## [WHAT IS BEING ASKED]
Within the listing below, please copy exactly the lines between the line holding "Internally, the Grunt" and the line holding "## Documentation", inclusive.

## [DATA PROVIDED]
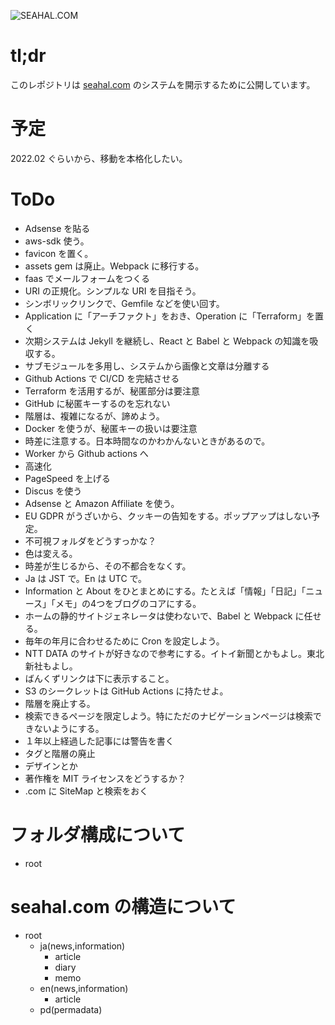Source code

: ![SEAHAL.COM](https://github.com/seahal/com/workflows/SEAHAL.COM/badge.svg)

# tl;dr
このレポジトリは [seahal.com](https://seahal.com) のシステムを開示するために公開しています。

# 予定
2022.02 ぐらいから、移動を本格化したい。

# ToDo
- Adsense を貼る
- aws-sdk 使う。
- favicon を置く。
- assets gem は廃止。Webpack に移行する。
- faas でメールフォームをつくる
- URI の正規化。シンプルな URI を目指そう。
- シンボリックリンクで、Gemfile などを使い回す。
- Application に「アーチファクト」をおき、Operation に「Terraform」を置く
- 次期システムは Jekyll を継続し、React と Babel と Webpack の知識を吸収する。
- サブモジュールを多用し、システムから画像と文章は分離する
- Github Actions で CI/CD を完結させる
- Terraform を活用するが、秘匿部分は要注意
- GitHub に秘匿キーするのを忘れない
- 階層は、複雑になるが、諦めよう。
- Docker を使うが、秘匿キーの扱いは要注意
- 時差に注意する。日本時間なのかわかんないときがあるので。
- Worker から Github actions へ
- 高速化
- PageSpeed を上げる
- Discus を使う
- Adsense と Amazon Affiliate を使う。
- EU GDPR がうざいから、クッキーの告知をする。ポップアップはしない予定。
- 不可視フォルダをどうすっかな？
- 色は変える。
- 時差が生じるから、その不都合をなくす。
- Ja は JST で。En は UTC で。
- Information と About をひとまとめにする。たとえば「情報」「日記」「ニュース」「メモ」の4つをブログのコアにする。
- ホームの静的サイトジェネレータは使わないで、Babel と Webpack に任せる。
- 毎年の年月に合わせるために Cron を設定しよう。
- NTT DATA のサイトが好きなので参考にする。イトイ新聞とかもよし。東北新社もよし。
- ばんくずリンクは下に表示すること。
- S3 のシークレットは GitHub Actions に持たせよ。
- 階層を廃止する。
- 検索できるページを限定しよう。特にただのナビゲーションページは検索できないようにする。
- １年以上経過した記事には警告を書く
- タグと階層の廃止
- デザインとか
- 著作権を MIT ライセンスをどうするか？
- .com に SiteMap と検索をおく

# フォルダ構成について
- root

# seahal.com の構造について
- root
  - ja(news,information)
    - article
    - diary
    - memo
  - en(news,information)
    - article
  - pd(permadata)
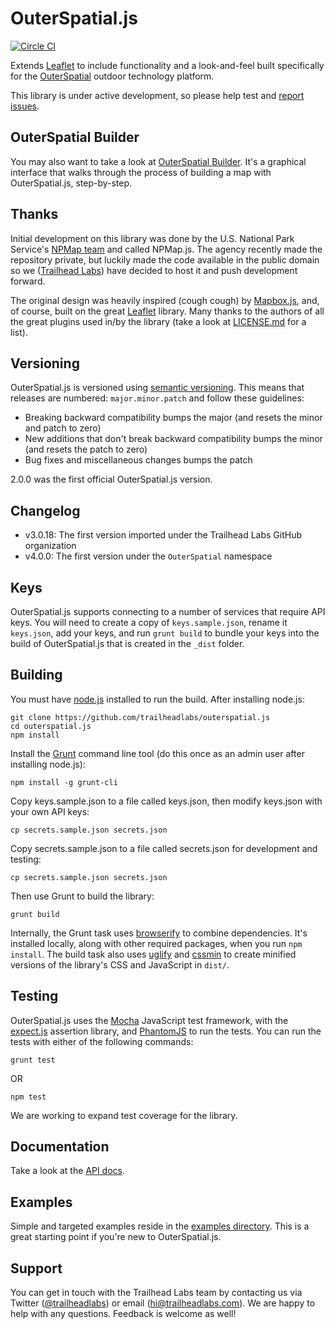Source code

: # OuterSpatial.js

[![Circle CI](https://circleci.com/gh/trailheadlabs/outerspatial.js.svg?style=svg)](https://circleci.com/gh/trailheadlabs/outerspatial.js)

Extends [Leaflet](http://leafletjs.com) to include functionality and a look-and-feel built specifically for the [OuterSpatial](https://www.outerspatial.com) outdoor technology platform.

This library is under active development, so please help test and [report issues](https://github.com/trailheadlabs/outerspatial.js/issues).

## OuterSpatial Builder

You may also want to take a look at [OuterSpatial Builder](https://github.com/trailheadlabs/outerspatial-builder). It's a graphical interface that walks through the process of building a map with OuterSpatial.js, step-by-step.

## Thanks

Initial development on this library was done by the U.S. National Park Service's [NPMap team](https://www.nps.gov/npmap/) and called NPMap.js. The agency recently made the repository private, but luckily made the code available in the public domain so we ([Trailhead Labs](https://www.trailheadlabs.com)) have decided to host it and push development forward.

The original design was heavily inspired (cough cough) by [Mapbox.js](https://github.com/mapbox/mapbox.js), and, of course, built on the great [Leaflet](http://leafletjs.com) library. Many thanks to the authors of all the great plugins used in/by the library (take a look at [LICENSE.md](https://github.com/trailheadlabs/outerspatial.js/blob/master/LICENSE.md) for a list).

## Versioning

OuterSpatial.js is versioned using [semantic versioning](http://semver.org). This means that releases are numbered: `major.minor.patch` and follow these guidelines:

- Breaking backward compatibility bumps the major (and resets the minor and patch to zero)
- New additions that don't break backward compatibility bumps the minor (and resets the patch to zero)
- Bug fixes and miscellaneous changes bumps the patch

2.0.0 was the first official OuterSpatial.js version.

## Changelog

- v3.0.18: The first version imported under the Trailhead Labs GitHub organization
- v4.0.0: The first version under the `OuterSpatial` namespace

## Keys

OuterSpatial.js supports connecting to a number of services that require API keys. You will need to create a copy of `keys.sample.json`, rename it `keys.json`, add your keys, and run `grunt build` to bundle your keys into the build of OuterSpatial.js that is created in the `_dist` folder.

## Building

You must have [node.js](https://nodejs.org/) installed to run the build. After installing node.js:

    git clone https://github.com/trailheadlabs/outerspatial.js
    cd outerspatial.js
    npm install

Install the [Grunt](http://gruntjs.com/) command line tool (do this once as an admin user after installing node.js):

    npm install -g grunt-cli

Copy keys.sample.json to a file called keys.json, then modify keys.json with your own API keys:

    cp secrets.sample.json secrets.json

Copy secrets.sample.json to a file called secrets.json for development and testing:

    cp secrets.sample.json secrets.json

Then use Grunt to build the library:

    grunt build

Internally, the Grunt task uses [browserify](https://github.com/substack/node-browserify) to combine dependencies. It's installed locally, along with other required packages, when you run `npm install`. The build task also uses [uglify](https://github.com/gruntjs/grunt-contrib-uglify) and [cssmin](https://npmjs.org/package/grunt-contrib-cssmin) to create minified versions of the library's CSS and JavaScript in `dist/`.

## Testing

OuterSpatial.js uses the [Mocha](https://mochajs.org) JavaScript test framework, with the [expect.js](https://github.com/Automattic/expect.js) assertion library, and [PhantomJS](http://phantomjs.org/) to run the tests. You can run the tests with either of the following commands:

    grunt test

OR

    npm test

We are working to expand test coverage for the library.

## Documentation

Take a look at the [API docs](https://github.com/trailheadlabs/outerspatial.js/blob/master/api/index.md).

## Examples

Simple and targeted examples reside in the [examples directory](https://github.com/trailheadlabs/outerspatial.js/blob/master/examples/). This is a great starting point if you're new to OuterSpatial.js.

## Support

You can get in touch with the Trailhead Labs team by contacting us via Twitter ([@trailheadlabs](https://twitter.com/trailheadlabs)) or email ([hi@trailheadlabs.com](mailto:hi@trailheadlabs.com)). We are happy to help with any questions. Feedback is welcome as well!
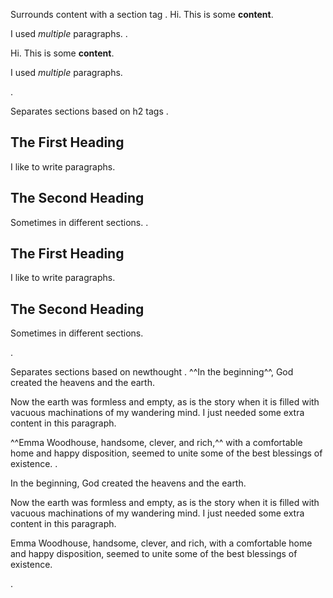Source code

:Surrounds content with a section tag
.
Hi. This is some **content**.

I used *multiple* paragraphs.
.
<section>
<p>Hi. This is some <strong>content</strong>.</p>
<p>I used <em>multiple</em> paragraphs.</p>
</section>
.

Separates sections based on h2 tags
.
## The First Heading

I like to write paragraphs.

## The Second Heading

Sometimes in different sections.
.
<section>
<h2>The First Heading</h2>
<p>I like to write paragraphs.</p>
</section>
<section>
<h2>The Second Heading</h2>
<p>Sometimes in different sections.</p>
</section>
.

Separates sections based on newthought
.
^^In the beginning^^, God created the heavens and the earth.

Now the earth was formless and empty, as is the story when it is filled with vacuous machinations of my wandering mind. I just needed some extra content in this paragraph.

^^Emma Woodhouse, handsome, clever, and rich,^^ with a comfortable home and happy disposition, seemed to unite some of the best blessings of existence.
.
<section>
<p><span class="newthought">In the beginning</span>, God created the heavens and the earth.</p>
<p>Now the earth was formless and empty, as is the story when it is filled with vacuous machinations of my wandering mind. I just needed some extra content in this paragraph.</p>
</section>
<section>
<p><span class="newthought">Emma Woodhouse, handsome, clever, and rich,</span> with a comfortable home and happy disposition, seemed to unite some of the best blessings of existence.</p>
</section>
.
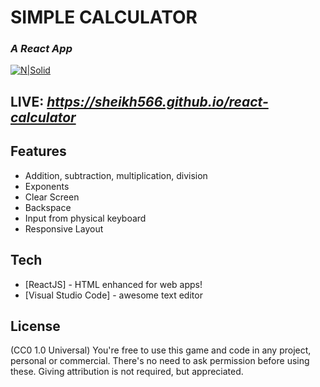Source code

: # **SIMPLE CALCULATOR**
### *A React App*

[![N|Solid](https://i.ibb.co/L9b7C6w/react.png)](https://reactjs.org)

## LIVE: *https://sheikh566.github.io/react-calculator*
## Features

- Addition, subtraction, multiplication, division
- Exponents
- Clear Screen
- Backspace
- Input from physical keyboard
- Responsive Layout

## Tech

- [ReactJS] - HTML enhanced for web apps!
- [Visual Studio Code] - awesome text editor

## License
(CC0 1.0 Universal) You're free to use this game and code in any project, personal or commercial. There's no need to ask permission before using these. Giving attribution is not required, but appreciated.
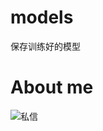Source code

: # models
保存训练好的模型

# About me
![私信](http://img1.ph.126.net/xTPOKnUu-Eao6HSK-e7AXQ==/6632583992235991768.jpg)
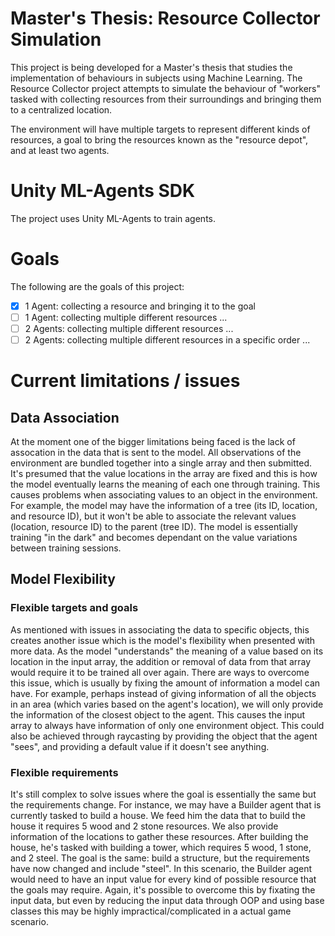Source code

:# Master's Thesis: Resource Collector Simulation

This project is being developed for a Master's thesis that studies the implementation of behaviours in subjects using Machine Learning. The Resource Collector project attempts to simulate the behaviour of "workers" tasked with collecting resources from their surroundings and bringing them to a centralized location. 

The environment will have multiple targets to represent different kinds of resources, a goal to bring the resources known as the "resource depot", and at least two agents.

# Unity ML-Agents SDK

The project uses Unity ML-Agents to train agents.

# Goals

The following are the goals of this project:

- [x] 1 Agent: collecting a resource and bringing it to the goal
- [ ] 1 Agent: collecting multiple different resources ...
- [ ] 2 Agents: collecting multiple different resources ...
- [ ] 2 Agents: collecting multiple different resources in a specific order ...

# Current limitations / issues

## Data Association

At the moment one of the bigger limitations being faced is the lack of assocation in the data that is sent to the model. All observations of the environment are bundled together into a single array and then submitted. It's presumed that the value locations in the array are fixed and this is how the model eventually learns the meaning of each one through training. This causes problems when associating values to an object in the environment. For example, the model may have the information of a tree (its ID, location, and resource ID), but it won't be able to associate the relevant values (location, resource ID) to the parent (tree ID). The model is essentially training "in the dark" and becomes dependant on the value variations between training sessions.

## Model Flexibility

### Flexible targets and goals

As mentioned with issues in associating the data to specific objects, this creates another issue which is the model's flexibility when presented with more data. As the model "understands" the meaning of a value based on its location in the input array, the addition or removal of data from that array would require it to be trained all over again. There are ways to overcome this issue, which is usually by fixing the amount of information a model can have. For example, perhaps instead of giving information of all the objects in an area (which varies based on the agent's location), we will only provide the information of the closest object to the agent. This causes the input array to always have information of only one environment object. This could also be achieved through raycasting by providing the object that the agent "sees", and providing a default value if it doesn't see anything.

### Flexible requirements

It's still complex to solve issues where the goal is essentially the same but the requirements change. For instance, we may have a Builder agent that is currently tasked to build a house. We feed him the data that to build the house it requires 5 wood and 2 stone resources. We also provide information of the locations to gather these resources. After building the house, he's tasked with building a tower, which requires 5 wood, 1 stone, and 2 steel. The goal is the same: build a structure, but the requirements have now changed and include "steel". In this scenario, the Builder agent would need to have an input value for every kind of possible resource that the goals may require. Again, it's possible to overcome this by fixating the input data, but even by reducing the input data through OOP and using base classes this may be highly impractical/complicated in a actual game scenario.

## [RESPONSE TO THIS EXERCISE]
Internally, the Grunt task uses [browserify](https://github.com/substack/node-browserify) to combine dependencies. It's installed locally, along with other required packages, when you run `npm install`. The build task also uses [uglify](https://github.com/gruntjs/grunt-contrib-uglify) and [cssmin](https://npmjs.org/package/grunt-contrib-cssmin) to create minified versions of the library's CSS and JavaScript in `dist/`.

## Testing

OuterSpatial.js uses the [Mocha](https://mochajs.org) JavaScript test framework, with the [expect.js](https://github.com/Automattic/expect.js) assertion library, and [PhantomJS](http://phantomjs.org/) to run the tests. You can run the tests with either of the following commands:

    grunt test

OR

    npm test

We are working to expand test coverage for the library.

## Documentation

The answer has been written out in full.